In rare cases, there may be members who provide gratuitous services.
Advantages and Disadvantages of a SMB Advisory Board
The advantages of having an SMB board of advisors include the following:
Source of expert advice
The board members provide independent advice based on the business requirements and their particular knowledge and skill. This advice is trusted based on the consistency, longevity and background of the members.
The complexity and growth of an enterprise can make it difficult to find reliable advice on particular topics.
Enterprises may find difficulty building trust in any person or group to provide on-going and meaningful guidance.
Deliver accountability
An advisory board provides accountability to keep the owner and management on track with the business vision and goals.
They work on building a business rhythm.
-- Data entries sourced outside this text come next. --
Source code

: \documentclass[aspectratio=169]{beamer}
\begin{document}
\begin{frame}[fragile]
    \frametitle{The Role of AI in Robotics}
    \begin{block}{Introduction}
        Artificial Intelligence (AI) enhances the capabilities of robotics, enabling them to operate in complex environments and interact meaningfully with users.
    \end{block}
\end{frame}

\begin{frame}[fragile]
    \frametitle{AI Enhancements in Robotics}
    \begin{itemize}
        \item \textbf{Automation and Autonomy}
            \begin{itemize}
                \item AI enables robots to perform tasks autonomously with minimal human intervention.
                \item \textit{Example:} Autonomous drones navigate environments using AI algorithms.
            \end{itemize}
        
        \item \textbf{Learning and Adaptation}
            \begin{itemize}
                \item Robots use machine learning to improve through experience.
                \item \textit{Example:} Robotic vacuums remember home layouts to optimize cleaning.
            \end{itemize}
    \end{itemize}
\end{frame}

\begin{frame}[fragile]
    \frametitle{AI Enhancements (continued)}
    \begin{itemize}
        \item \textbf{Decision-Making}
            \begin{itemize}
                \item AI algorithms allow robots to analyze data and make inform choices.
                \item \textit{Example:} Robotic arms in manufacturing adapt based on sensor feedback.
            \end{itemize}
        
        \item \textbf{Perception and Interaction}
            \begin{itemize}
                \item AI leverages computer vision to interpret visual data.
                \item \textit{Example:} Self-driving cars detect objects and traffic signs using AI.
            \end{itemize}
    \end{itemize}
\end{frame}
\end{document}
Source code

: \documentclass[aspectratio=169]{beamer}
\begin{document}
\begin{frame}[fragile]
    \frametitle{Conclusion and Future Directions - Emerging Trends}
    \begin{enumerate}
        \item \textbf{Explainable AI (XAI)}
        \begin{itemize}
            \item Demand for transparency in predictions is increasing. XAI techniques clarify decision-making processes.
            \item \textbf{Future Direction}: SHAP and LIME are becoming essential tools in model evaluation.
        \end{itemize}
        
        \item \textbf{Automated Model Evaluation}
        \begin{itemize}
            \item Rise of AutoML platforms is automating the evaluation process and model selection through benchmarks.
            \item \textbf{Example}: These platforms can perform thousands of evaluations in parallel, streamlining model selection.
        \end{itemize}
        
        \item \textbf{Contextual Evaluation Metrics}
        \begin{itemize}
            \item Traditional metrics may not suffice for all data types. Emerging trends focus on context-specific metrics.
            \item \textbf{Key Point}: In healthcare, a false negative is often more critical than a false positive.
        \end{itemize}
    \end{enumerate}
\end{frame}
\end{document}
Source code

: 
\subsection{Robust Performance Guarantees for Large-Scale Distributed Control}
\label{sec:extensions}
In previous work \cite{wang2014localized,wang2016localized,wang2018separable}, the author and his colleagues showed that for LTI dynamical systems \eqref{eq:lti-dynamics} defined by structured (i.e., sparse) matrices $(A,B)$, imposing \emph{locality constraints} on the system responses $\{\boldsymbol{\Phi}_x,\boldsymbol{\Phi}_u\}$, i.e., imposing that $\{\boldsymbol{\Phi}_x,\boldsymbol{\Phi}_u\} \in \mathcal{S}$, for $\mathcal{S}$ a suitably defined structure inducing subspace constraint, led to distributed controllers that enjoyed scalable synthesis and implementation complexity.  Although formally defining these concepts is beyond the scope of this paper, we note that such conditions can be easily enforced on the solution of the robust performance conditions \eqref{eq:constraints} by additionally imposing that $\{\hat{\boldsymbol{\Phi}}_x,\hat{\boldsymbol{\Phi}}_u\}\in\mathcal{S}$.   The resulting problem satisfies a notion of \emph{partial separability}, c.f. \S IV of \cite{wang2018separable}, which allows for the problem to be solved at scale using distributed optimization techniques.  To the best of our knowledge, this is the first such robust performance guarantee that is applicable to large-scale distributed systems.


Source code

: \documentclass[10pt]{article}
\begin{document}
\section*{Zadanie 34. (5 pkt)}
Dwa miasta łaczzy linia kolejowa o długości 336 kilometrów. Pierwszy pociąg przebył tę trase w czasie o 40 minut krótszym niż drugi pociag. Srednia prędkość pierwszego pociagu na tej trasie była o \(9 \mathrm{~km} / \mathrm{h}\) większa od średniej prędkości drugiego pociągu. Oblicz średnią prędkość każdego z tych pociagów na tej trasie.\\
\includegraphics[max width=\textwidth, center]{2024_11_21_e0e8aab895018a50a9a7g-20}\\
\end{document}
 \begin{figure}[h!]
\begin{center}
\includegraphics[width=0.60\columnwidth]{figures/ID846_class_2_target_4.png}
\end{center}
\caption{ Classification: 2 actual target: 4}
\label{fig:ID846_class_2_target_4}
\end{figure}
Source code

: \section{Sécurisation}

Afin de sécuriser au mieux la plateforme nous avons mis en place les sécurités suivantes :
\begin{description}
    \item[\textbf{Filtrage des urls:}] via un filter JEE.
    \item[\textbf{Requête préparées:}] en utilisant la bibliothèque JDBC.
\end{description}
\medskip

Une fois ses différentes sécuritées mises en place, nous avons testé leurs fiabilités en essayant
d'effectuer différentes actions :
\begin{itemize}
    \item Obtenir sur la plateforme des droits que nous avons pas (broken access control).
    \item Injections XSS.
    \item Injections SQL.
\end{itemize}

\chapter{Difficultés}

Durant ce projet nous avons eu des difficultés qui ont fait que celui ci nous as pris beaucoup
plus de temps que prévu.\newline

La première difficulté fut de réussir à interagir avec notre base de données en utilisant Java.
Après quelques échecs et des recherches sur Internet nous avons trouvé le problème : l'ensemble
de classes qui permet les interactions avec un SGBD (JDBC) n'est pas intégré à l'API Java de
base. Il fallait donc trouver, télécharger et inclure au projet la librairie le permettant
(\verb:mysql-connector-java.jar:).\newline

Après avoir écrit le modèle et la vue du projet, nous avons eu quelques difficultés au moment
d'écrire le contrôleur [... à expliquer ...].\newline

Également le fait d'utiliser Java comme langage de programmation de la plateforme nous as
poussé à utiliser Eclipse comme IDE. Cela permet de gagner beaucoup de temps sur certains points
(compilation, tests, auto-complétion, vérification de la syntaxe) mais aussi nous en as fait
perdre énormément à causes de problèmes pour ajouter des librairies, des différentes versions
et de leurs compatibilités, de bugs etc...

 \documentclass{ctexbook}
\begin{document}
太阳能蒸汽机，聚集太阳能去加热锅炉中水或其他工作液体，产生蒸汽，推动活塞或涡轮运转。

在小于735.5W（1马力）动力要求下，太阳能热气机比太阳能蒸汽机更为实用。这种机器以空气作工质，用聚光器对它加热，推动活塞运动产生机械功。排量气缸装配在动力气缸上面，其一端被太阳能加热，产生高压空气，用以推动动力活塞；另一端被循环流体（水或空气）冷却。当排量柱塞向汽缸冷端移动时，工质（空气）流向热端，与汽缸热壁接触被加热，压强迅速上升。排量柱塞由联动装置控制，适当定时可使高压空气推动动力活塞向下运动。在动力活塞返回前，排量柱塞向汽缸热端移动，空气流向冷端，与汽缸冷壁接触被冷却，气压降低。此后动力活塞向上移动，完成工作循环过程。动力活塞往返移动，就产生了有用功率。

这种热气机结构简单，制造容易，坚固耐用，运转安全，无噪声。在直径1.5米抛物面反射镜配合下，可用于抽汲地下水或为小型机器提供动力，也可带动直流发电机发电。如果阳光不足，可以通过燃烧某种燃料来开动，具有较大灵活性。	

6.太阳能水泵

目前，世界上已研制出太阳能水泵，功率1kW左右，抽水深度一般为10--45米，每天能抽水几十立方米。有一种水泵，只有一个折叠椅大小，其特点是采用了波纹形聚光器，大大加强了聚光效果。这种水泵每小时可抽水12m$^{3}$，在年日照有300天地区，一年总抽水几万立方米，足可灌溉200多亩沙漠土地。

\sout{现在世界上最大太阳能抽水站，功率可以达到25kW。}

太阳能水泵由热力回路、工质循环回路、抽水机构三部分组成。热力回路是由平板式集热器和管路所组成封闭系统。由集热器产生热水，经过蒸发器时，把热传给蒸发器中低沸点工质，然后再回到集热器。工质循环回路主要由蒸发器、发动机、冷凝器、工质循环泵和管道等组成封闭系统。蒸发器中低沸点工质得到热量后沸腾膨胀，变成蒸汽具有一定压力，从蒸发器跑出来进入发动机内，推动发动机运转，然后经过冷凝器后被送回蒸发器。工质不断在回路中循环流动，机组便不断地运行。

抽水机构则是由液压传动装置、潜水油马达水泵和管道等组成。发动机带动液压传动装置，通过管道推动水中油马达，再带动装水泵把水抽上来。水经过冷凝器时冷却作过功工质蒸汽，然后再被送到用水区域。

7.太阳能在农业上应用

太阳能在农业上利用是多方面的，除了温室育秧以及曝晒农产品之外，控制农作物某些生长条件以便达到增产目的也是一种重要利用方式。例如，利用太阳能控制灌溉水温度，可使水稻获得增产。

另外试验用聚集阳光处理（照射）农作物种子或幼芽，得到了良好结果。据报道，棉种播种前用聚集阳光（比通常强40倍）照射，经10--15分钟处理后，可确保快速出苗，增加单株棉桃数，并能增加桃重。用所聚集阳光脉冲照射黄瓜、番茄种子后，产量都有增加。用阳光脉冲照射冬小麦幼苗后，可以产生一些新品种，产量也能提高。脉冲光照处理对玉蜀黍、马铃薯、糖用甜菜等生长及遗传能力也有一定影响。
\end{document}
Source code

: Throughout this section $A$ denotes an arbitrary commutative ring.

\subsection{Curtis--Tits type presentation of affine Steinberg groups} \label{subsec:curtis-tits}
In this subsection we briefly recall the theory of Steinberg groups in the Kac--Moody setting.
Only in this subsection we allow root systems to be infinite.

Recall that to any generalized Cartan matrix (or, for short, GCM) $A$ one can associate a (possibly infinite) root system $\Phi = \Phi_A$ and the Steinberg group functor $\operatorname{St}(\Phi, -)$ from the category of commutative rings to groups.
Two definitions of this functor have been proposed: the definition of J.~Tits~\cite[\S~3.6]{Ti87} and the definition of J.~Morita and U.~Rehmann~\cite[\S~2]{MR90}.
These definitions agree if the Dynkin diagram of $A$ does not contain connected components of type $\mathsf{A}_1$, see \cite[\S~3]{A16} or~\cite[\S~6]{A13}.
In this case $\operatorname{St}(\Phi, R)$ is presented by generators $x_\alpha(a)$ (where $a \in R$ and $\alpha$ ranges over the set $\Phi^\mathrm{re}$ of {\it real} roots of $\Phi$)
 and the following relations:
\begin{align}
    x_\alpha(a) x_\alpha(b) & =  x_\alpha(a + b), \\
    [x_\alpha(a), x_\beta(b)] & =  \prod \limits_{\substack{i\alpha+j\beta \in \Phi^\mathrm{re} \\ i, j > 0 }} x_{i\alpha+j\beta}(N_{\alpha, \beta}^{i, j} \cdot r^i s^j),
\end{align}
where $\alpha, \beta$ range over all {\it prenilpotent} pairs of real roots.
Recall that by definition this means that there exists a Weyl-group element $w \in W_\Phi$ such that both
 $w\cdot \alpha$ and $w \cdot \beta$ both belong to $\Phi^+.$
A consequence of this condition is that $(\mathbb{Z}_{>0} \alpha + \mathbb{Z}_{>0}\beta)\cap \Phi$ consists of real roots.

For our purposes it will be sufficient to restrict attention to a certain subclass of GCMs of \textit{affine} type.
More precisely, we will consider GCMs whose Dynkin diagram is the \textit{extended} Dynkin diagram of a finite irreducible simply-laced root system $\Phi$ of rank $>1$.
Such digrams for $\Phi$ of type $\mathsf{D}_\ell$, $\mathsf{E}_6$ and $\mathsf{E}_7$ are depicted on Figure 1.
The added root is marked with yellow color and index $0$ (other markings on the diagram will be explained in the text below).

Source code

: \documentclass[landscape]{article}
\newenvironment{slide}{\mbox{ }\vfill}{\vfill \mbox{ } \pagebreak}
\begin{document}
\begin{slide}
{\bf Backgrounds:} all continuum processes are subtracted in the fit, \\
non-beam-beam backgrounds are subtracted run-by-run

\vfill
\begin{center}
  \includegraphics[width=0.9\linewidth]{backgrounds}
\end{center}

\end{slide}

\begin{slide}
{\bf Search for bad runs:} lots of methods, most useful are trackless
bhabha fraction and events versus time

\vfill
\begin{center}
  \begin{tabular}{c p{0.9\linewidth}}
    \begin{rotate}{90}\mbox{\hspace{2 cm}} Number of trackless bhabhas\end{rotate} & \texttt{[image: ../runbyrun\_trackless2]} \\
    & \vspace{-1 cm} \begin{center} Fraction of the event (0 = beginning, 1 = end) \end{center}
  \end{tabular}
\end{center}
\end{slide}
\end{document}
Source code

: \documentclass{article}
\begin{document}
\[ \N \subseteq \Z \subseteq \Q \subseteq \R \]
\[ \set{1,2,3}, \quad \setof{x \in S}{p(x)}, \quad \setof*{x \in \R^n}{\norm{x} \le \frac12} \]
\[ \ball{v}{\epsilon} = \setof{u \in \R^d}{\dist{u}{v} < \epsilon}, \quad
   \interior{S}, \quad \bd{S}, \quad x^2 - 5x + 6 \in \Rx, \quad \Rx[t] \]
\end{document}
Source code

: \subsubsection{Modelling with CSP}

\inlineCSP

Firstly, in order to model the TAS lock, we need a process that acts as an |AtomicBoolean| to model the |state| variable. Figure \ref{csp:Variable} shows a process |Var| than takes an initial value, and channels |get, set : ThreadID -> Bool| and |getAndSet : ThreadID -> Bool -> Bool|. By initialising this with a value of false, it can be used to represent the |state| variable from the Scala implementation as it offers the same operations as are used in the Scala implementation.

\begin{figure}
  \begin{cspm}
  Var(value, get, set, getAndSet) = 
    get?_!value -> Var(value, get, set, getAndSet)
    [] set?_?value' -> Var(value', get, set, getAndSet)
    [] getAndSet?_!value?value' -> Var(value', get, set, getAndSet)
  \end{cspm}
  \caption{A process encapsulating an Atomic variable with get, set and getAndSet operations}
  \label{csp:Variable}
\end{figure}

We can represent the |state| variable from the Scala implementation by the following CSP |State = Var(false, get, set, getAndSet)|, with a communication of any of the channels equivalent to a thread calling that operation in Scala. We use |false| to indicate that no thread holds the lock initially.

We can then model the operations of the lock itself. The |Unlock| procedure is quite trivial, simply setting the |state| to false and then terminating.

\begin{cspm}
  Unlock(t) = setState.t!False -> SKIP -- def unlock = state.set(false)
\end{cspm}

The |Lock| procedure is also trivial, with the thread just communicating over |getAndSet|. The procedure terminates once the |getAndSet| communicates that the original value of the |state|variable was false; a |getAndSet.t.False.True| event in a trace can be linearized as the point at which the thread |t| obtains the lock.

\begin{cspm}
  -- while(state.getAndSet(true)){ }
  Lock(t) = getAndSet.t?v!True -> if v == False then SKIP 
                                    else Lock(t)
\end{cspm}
Where executive members are required to commit to agreed action and regularly report on progress.
Focused input
Enterprises need support in critical aspects of their business. Most SMB’s do not have a full complement of marketing, strategy, human resources and financial experts. The board members or their networks can provide the required expertise.
An advisory board is flexible and nimble. With focus and urgency, they make decisions and can get agreed action implemented quickly.
Reduce pressure on the executive management
Executive management can consult the board on ideas or views for guidance and advice. This allows them to test and weigh-up ideas in a supportive environment.
With a board of directors, there is more pressure on senior executives. As they determine pay packages this could become a barrier for executive managers seeking advice from the board.
Thus, an advisory board could be a ‘safe harbour’ for senior executives to seek advice and test business options.
Flexibility and effectiveness
A small, skilled board, will be more effective than a board of directors. They are not encumbered by statute, status and formality.
Preparation for the board of directors
Companies may choose to have an advisory board before they have a board of directors.
An effective board of directors requires individuals with the right values. Also, the combination of appropriate skills to advance the business. The advisory board can be a stepping stone to appointing a board of directors.
Advisory board member vs. Non-executive director
Less compensation
An advisory board member has a different role from board director. A director has more statutory oversight and legal obligation. However, a well-constituted and skilled advisory board can have a material impact on business success.
In general, advisory board members are not compensated at the level of the non-executive directors.
Compensation for advisory board members will depend on various factors. These can include return on investment, time and business size.
Fiduciary duty/ liability issues
Board members are not subjected to fiduciary duties or liabilities. There is less potential liability when providing advice.
Whereas a company director is subject to legislated liabilities, fiduciary responsibilities and other duties.
Liabilities can include unpaid wages, unpaid taxes and environmental damage. As a result, directors will tend to make decisions and establish policies to minimise risks. These decisions may be a compromise and not in the best interest of the company.
Conclusion
Despite their advantages a board of advisors is an overlooked element of many SMB’s. They are a cost-effective addition to any business. Increasing the chance of success. While also reducing the owner’s stress with improved executive decision making.
With the right quality of members, the business has a complete mix of essential skills. It can face challenges and opportunities with confidence.
Can you afford not to have an SMB Advisory Board or Board of Advisors in your business?